Generative or Discriminative? Revisiting Text Classification in the Era of Transformers
This work addresses the problem of selecting optimal text classification approaches for practitioners, offering insights into performance trade-offs, but it is incremental as it extends classical analysis to new architectures without introducing a novel method.
The study revisits the comparison between generative and discriminative classifiers for text classification using modern transformer architectures, finding that the classical trade-offs in sample complexity and asymptotic error manifest distinctly across different models and training paradigms, with practical guidance provided for real-world constraints like latency and data limitations.
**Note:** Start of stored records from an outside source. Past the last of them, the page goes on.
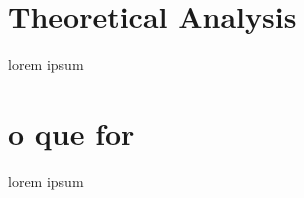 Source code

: \section{Theoretical Analysis}
\label{sec:analysis}

lorem ipsum


\section{o que for}

lorem ipsum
The comparison between discriminative and generative classifiers has intrigued researchers since Efron's seminal analysis of logistic regression versus discriminant analysis. While early theoretical work established that generative classifiers exhibit lower sample complexity but higher asymptotic error in simple linear settings, these trade-offs remain unexplored in the transformer era. We present the first comprehensive evaluation of modern generative and discriminative architectures - Auto-regressive modeling, Masked Language Modeling, Discrete Diffusion, and Encoders for text classification. Our study reveals that the classical 'two regimes' phenomenon manifests distinctly across different architectures and training paradigms. Beyond accuracy, we analyze sample efficiency, calibration, noise robustness, and ordinality across diverse scenarios. Our findings offer practical guidance for selecting the most suitable modeling approach based on real-world constraints such as latency and data limitations.